Não me tinha pronunciado sobre esse artigo, de que gostei bastante, e ainda bem, pois assim posso fazê-lo agora depois do aceso debate no “Contraponto”, onde Paulo Rêgo, Frederico Rato e o próprio moderador Gilberto Lopes iam pedindo a CMJ que se explicasse sobre essa ideia de que as gentes de Macau “não estão preparadas para o sufrágio directo e universal”. Não me resta senão concordar com CMJ, na forma e no feitio, e só tenho pena que tenha aguardado até estas eleições e ver para crer: em Macau não existe cultura democrática. Adorava que houvesse, e juro que acho o sufrágio universal o máximo, e adorava ver o Chefe do Executivo eleito pelo voto popular, portanto não me interpretem mal. O problema é que quando a população de Macau teve a oportunidade de demonstrar que estava preparada para dar mais um passo nesse sentido, estragou tudo, e deu mostras que isto da política e de eleições é demasiado sério para deixar nas mãos de quem não sabe da missa a metade. E esta análise da “oportunidade perdida” já eu tinha feito logo após sairem os resultados eleitorais.
O que acontece é que em Macau a forma como se encaram as eleições é muito diferente daquela com que nós, europeus e portugueses em particular, estamos habituados. A nossa geração, pelo menos, está habituada a votar para tudo e mais alguma coisa: legislativas, presidenciais, autárquicas, europeias, clubes de futebol, sindicatos, associações de estudantes, delegados de turma, tudo e mais alguma coisa. Em Macau há gente que só agora vota pela primeira ou segunda vez, e que passou a vida a trabalhar, comer e calar, sem nunca ser tida ou achada sobre o que quer que seja. Em muitos casos nem lhes é dada a oportunidade de abrir a boca para dizer o que pensa, discordar ou achar bem ou mal, e subitamente marcha a todo o vapor, de BIR na mão, em direcção a uma mesa de voto, para escolher os 14 deputados do hemiciclo, o orgão legislativo da RAEM, eleitos pela via directa. Aqui nem se aplica a expressão popular que nos fala de um tal sapateiro que ousou tocar rabecão. Aqui o sapateiro propõe-se a conduzir a London Symphony Orchestra.

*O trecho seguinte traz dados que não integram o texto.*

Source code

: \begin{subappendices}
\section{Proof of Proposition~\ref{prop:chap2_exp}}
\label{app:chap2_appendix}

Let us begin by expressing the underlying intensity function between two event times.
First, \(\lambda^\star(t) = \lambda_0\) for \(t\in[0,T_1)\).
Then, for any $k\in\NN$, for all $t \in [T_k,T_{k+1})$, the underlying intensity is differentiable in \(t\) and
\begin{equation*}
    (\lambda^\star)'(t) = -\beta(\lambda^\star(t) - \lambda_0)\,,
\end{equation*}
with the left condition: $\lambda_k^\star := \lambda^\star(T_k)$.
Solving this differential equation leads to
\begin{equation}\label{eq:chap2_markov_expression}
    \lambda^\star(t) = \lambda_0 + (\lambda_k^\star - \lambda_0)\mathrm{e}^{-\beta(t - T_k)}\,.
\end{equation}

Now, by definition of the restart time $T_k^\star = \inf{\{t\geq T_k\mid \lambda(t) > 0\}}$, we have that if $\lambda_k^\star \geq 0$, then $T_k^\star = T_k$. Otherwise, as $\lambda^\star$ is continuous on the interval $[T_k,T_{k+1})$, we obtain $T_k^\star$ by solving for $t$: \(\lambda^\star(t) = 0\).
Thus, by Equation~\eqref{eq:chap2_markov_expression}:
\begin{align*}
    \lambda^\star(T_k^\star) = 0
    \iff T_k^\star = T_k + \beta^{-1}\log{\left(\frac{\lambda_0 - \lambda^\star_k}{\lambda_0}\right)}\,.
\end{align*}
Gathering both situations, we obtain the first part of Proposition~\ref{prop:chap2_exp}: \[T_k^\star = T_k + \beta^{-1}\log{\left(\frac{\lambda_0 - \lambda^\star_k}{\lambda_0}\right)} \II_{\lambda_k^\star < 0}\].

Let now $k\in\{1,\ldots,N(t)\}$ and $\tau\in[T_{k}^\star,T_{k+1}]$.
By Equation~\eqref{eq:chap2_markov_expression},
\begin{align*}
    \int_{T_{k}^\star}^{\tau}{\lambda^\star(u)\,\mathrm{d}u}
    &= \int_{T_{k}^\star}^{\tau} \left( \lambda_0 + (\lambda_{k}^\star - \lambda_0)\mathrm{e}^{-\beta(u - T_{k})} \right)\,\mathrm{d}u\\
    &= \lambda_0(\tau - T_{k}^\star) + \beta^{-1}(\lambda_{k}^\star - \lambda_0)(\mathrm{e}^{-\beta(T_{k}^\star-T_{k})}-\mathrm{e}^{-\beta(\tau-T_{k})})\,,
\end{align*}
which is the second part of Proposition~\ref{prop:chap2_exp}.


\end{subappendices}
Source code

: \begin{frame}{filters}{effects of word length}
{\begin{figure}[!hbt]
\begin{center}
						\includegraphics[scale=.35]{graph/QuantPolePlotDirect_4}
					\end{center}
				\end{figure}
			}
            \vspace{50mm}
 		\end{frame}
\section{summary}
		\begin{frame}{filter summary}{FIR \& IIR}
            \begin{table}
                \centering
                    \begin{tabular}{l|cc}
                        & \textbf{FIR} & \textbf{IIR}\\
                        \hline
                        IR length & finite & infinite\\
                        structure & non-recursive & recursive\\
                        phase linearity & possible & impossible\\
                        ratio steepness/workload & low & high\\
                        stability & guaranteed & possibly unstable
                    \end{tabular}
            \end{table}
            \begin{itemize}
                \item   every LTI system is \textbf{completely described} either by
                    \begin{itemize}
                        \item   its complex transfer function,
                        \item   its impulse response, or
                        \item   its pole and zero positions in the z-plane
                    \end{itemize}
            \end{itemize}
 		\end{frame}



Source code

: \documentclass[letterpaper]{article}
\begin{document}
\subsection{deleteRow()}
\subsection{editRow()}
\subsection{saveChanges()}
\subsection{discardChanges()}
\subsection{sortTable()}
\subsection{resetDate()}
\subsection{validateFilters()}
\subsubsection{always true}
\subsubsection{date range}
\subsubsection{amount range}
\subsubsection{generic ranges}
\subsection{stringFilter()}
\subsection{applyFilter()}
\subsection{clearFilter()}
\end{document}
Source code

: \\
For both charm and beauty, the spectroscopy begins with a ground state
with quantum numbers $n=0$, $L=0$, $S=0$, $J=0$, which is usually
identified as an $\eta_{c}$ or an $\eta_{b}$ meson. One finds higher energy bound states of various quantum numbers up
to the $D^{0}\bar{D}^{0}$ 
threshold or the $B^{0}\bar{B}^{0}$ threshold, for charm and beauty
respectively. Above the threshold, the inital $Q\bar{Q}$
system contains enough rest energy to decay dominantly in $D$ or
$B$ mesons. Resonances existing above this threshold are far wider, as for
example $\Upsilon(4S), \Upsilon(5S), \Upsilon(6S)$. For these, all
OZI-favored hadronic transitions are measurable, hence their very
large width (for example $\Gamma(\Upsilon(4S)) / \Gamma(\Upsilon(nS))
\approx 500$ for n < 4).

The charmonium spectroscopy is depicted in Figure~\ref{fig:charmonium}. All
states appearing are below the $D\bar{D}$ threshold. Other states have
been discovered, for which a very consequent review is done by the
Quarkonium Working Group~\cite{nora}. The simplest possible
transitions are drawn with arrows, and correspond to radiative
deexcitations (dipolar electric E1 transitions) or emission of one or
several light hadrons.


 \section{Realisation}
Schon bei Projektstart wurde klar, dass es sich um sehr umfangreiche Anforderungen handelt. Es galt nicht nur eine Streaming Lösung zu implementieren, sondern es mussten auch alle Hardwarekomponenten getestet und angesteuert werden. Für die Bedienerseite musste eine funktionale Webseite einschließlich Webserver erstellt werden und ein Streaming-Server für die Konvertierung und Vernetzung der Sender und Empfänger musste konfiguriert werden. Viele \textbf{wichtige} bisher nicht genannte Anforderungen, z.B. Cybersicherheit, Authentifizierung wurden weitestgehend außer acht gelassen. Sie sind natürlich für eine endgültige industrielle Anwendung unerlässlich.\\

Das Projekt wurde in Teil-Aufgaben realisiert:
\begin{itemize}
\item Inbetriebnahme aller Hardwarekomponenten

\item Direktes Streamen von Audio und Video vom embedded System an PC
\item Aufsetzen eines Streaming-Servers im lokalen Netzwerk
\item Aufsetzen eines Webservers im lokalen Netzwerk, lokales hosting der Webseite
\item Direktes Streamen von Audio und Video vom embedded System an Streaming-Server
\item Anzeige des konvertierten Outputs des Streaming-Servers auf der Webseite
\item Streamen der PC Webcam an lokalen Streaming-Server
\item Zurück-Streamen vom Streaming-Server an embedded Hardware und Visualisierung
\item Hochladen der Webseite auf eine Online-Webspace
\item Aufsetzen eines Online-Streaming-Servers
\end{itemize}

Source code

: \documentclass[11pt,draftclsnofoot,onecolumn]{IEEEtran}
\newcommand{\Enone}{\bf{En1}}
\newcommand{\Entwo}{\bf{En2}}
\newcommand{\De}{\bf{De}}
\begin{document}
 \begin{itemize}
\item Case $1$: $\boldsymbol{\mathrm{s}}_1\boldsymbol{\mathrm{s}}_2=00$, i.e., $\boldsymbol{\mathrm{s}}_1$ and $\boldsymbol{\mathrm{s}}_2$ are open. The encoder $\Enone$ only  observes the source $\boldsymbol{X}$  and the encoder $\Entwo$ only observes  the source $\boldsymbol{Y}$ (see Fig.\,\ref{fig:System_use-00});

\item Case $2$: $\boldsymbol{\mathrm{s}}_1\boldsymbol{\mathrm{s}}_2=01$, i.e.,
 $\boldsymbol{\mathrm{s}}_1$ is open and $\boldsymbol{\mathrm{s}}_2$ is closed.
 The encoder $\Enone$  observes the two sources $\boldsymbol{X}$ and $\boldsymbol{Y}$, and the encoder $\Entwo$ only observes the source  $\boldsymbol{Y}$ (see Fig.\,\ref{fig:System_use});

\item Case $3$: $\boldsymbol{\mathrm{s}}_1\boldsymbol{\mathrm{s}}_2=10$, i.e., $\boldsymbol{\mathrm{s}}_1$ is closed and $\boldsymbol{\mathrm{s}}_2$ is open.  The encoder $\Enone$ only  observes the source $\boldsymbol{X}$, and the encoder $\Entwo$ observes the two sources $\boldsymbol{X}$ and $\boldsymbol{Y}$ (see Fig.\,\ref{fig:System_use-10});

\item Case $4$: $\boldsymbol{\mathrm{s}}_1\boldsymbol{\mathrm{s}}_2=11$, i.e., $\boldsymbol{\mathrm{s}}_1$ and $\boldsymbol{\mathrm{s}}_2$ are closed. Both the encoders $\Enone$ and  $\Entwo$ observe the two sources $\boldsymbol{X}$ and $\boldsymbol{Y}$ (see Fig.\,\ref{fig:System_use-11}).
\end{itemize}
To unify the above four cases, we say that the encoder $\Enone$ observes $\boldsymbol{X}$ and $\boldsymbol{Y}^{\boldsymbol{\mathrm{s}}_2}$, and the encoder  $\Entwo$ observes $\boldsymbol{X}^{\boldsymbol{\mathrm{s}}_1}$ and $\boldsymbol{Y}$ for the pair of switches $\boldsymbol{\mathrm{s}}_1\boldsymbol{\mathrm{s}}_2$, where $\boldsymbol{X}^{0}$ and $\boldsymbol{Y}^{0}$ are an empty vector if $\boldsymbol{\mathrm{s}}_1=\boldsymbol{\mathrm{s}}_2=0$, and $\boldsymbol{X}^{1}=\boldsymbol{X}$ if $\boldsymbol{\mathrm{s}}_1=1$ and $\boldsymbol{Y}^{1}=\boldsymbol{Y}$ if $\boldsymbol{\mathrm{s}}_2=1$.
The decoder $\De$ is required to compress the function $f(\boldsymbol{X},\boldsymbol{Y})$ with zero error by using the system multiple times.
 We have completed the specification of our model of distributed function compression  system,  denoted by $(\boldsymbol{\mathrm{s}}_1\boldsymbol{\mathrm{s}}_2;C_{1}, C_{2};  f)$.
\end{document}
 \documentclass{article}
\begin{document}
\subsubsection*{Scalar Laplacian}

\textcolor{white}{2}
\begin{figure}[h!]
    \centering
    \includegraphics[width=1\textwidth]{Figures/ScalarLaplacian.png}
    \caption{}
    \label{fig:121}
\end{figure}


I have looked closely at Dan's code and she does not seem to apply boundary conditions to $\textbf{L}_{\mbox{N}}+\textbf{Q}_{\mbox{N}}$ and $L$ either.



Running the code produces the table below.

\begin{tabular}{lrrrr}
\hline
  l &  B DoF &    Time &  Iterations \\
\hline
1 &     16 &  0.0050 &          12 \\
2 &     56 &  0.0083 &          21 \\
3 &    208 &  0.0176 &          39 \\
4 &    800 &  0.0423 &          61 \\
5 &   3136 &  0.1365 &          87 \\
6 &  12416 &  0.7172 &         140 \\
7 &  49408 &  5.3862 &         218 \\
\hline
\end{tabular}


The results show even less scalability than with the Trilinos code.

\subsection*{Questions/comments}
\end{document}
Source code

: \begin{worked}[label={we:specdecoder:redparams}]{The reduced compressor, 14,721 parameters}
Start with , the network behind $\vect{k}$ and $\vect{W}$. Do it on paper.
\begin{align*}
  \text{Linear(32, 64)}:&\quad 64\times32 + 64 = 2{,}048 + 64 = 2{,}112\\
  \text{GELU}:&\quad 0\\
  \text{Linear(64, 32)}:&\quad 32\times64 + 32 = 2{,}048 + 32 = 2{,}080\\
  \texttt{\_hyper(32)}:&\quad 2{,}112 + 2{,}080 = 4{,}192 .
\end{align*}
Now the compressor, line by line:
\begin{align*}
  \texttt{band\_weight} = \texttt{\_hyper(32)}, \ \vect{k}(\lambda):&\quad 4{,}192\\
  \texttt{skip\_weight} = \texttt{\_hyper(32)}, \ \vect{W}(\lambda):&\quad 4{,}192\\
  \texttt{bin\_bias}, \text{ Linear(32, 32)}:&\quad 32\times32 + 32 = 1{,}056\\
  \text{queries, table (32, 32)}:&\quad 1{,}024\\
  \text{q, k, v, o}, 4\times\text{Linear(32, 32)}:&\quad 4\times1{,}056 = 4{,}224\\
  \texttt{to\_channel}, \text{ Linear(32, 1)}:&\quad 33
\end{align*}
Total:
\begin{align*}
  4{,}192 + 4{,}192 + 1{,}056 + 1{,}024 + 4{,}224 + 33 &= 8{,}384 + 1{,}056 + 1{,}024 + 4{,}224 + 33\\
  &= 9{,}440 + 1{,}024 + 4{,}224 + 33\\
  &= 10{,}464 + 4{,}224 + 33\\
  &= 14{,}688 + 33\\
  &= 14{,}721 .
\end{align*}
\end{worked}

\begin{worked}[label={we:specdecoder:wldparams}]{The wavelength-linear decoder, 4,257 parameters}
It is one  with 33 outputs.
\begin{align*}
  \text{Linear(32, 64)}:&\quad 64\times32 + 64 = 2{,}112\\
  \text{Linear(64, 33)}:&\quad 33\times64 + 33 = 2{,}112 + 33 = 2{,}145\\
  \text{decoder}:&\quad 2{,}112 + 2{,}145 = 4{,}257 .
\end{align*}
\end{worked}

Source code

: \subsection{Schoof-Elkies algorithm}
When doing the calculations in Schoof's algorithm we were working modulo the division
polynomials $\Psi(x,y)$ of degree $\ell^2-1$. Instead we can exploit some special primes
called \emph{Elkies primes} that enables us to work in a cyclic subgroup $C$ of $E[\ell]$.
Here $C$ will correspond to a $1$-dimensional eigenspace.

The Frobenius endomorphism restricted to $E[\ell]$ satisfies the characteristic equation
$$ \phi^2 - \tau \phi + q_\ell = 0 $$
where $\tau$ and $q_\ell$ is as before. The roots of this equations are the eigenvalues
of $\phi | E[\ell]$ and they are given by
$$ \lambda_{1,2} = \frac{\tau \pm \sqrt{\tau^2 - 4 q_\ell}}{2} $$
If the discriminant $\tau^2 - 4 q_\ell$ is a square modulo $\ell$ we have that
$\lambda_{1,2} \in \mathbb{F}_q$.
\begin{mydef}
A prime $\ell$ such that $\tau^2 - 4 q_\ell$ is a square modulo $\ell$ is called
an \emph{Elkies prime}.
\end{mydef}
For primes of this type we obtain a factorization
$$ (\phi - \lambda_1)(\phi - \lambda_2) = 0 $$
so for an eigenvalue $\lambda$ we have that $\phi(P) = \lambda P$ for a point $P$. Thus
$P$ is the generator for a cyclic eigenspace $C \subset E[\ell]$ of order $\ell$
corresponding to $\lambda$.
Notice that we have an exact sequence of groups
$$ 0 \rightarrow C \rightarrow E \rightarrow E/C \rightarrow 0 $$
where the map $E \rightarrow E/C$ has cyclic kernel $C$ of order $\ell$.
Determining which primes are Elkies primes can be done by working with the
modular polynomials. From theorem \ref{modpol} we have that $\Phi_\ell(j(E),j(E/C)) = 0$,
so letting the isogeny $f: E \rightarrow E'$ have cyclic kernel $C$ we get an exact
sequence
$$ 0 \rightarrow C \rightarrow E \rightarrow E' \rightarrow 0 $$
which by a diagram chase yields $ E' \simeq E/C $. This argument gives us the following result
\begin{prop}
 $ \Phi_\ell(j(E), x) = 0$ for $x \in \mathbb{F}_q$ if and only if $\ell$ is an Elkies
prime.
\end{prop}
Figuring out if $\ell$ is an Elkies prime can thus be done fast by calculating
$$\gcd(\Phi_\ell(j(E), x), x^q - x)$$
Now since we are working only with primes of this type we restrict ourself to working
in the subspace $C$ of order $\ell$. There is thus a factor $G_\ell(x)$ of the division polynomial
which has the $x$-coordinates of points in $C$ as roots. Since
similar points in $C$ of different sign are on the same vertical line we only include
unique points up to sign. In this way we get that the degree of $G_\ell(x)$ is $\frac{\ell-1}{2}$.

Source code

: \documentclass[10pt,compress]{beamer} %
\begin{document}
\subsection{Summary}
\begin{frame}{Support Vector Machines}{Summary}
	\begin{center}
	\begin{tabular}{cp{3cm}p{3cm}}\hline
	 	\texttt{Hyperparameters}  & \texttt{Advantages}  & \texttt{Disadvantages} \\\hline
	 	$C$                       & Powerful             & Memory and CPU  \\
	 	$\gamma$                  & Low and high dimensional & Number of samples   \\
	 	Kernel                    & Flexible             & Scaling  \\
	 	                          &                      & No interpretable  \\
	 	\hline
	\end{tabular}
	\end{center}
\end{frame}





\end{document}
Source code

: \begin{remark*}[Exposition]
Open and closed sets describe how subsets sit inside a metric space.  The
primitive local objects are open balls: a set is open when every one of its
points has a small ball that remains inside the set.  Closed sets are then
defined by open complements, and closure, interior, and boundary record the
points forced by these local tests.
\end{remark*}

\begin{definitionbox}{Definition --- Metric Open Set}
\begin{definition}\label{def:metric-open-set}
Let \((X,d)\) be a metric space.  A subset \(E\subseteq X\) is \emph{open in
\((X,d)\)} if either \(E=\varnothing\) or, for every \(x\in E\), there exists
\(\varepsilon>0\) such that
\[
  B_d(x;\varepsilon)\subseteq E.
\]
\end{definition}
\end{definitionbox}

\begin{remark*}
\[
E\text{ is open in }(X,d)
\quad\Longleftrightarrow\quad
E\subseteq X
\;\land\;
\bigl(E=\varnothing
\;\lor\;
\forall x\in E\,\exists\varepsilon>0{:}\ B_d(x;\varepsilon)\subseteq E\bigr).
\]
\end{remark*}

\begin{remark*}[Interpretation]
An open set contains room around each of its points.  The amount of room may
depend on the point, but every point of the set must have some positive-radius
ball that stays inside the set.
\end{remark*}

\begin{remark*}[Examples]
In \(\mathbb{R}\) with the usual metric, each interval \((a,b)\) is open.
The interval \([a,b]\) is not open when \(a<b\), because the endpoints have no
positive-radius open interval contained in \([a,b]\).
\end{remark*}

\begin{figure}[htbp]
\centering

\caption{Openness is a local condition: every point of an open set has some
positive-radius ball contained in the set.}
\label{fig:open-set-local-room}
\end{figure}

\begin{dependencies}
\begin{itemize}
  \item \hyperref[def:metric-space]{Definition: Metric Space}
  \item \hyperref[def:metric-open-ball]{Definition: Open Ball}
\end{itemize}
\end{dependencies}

Pode ser que hajam alminhas que consideram que a “teoria do caos” que alguns analistas agora apresentam se deve a algum ressabiamento, pelo facto das coisas não terem corrido de acordo com as suas previsões ou desejos, e porque a lista ou listas da sua predileção se “espalharam” nestas eleições. Tudo bem, eu próprio confesso ter ficado desiludido com o mau resultado da candidatura que apoiei, mas isto não invalida que considere a minha “derrota” o resultado da expressão popular livre e democrática. Qualquer simplório percebe que a maioria dos eleitores não foi às urnas motivado pela ideologia, ou para votar na lista que considera ter melhores ideias, ou que o programa do seu candidato lhe tenha parecido o melhor para si e para Macau. Alguns foram pôr a cruz no quadrado que lhes foi indicado por outrém, e em muitos casos no candidate de quem receberam gratuitidades. Aconteceu aquilo que por aqui a maioria se refere como “compra de votos”.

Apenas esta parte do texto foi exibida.